- [Problem to work on]: Every line below that includes "Access" counts toward the total. Report that total alone.

(Saved data entries)
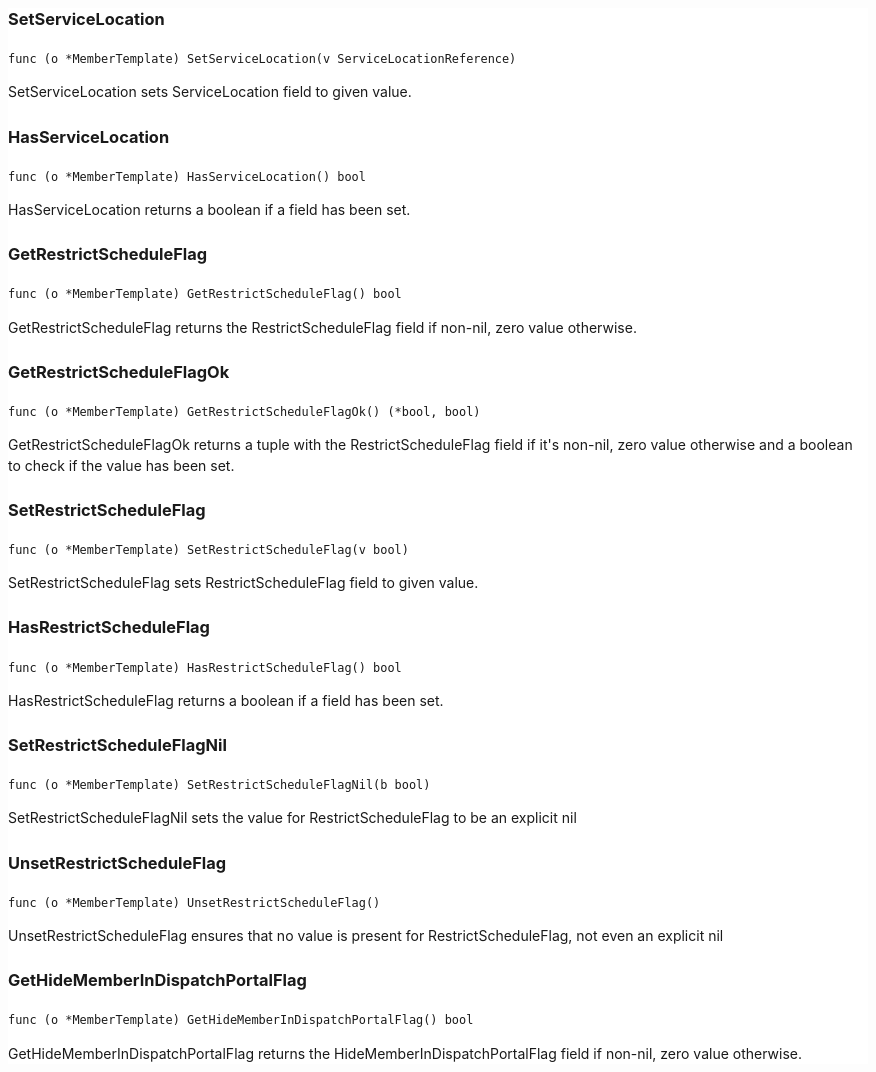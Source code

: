 ### SetServiceLocation

`func (o *MemberTemplate) SetServiceLocation(v ServiceLocationReference)`

SetServiceLocation sets ServiceLocation field to given value.

### HasServiceLocation

`func (o *MemberTemplate) HasServiceLocation() bool`

HasServiceLocation returns a boolean if a field has been set.

### GetRestrictScheduleFlag

`func (o *MemberTemplate) GetRestrictScheduleFlag() bool`

GetRestrictScheduleFlag returns the RestrictScheduleFlag field if non-nil, zero value otherwise.

### GetRestrictScheduleFlagOk

`func (o *MemberTemplate) GetRestrictScheduleFlagOk() (*bool, bool)`

GetRestrictScheduleFlagOk returns a tuple with the RestrictScheduleFlag field if it's non-nil, zero value otherwise
and a boolean to check if the value has been set.

### SetRestrictScheduleFlag

`func (o *MemberTemplate) SetRestrictScheduleFlag(v bool)`

SetRestrictScheduleFlag sets RestrictScheduleFlag field to given value.

### HasRestrictScheduleFlag

`func (o *MemberTemplate) HasRestrictScheduleFlag() bool`

HasRestrictScheduleFlag returns a boolean if a field has been set.

### SetRestrictScheduleFlagNil

`func (o *MemberTemplate) SetRestrictScheduleFlagNil(b bool)`

 SetRestrictScheduleFlagNil sets the value for RestrictScheduleFlag to be an explicit nil

### UnsetRestrictScheduleFlag
`func (o *MemberTemplate) UnsetRestrictScheduleFlag()`

UnsetRestrictScheduleFlag ensures that no value is present for RestrictScheduleFlag, not even an explicit nil
### GetHideMemberInDispatchPortalFlag

`func (o *MemberTemplate) GetHideMemberInDispatchPortalFlag() bool`

GetHideMemberInDispatchPortalFlag returns the HideMemberInDispatchPortalFlag field if non-nil, zero value otherwise.
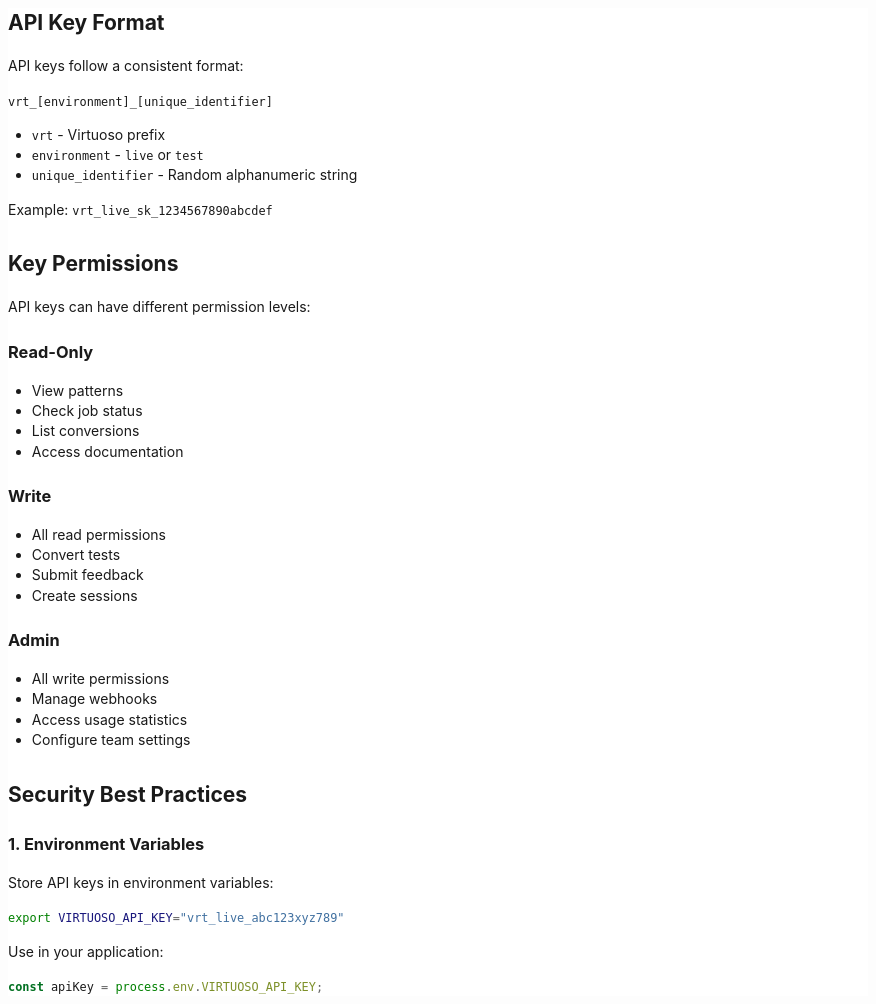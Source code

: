 ## API Key Format

API keys follow a consistent format:

```
vrt_[environment]_[unique_identifier]
```

- `vrt` - Virtuoso prefix
- `environment` - `live` or `test`
- `unique_identifier` - Random alphanumeric string

Example: `vrt_live_sk_1234567890abcdef`

## Key Permissions

API keys can have different permission levels:

### Read-Only

- View patterns
- Check job status
- List conversions
- Access documentation

### Write

- All read permissions
- Convert tests
- Submit feedback
- Create sessions

### Admin

- All write permissions
- Manage webhooks
- Access usage statistics
- Configure team settings

## Security Best Practices

### 1. Environment Variables

Store API keys in environment variables:

```bash
export VIRTUOSO_API_KEY="vrt_live_abc123xyz789"
```

Use in your application:

```javascript
const apiKey = process.env.VIRTUOSO_API_KEY;
```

- [Solved exercise]: 2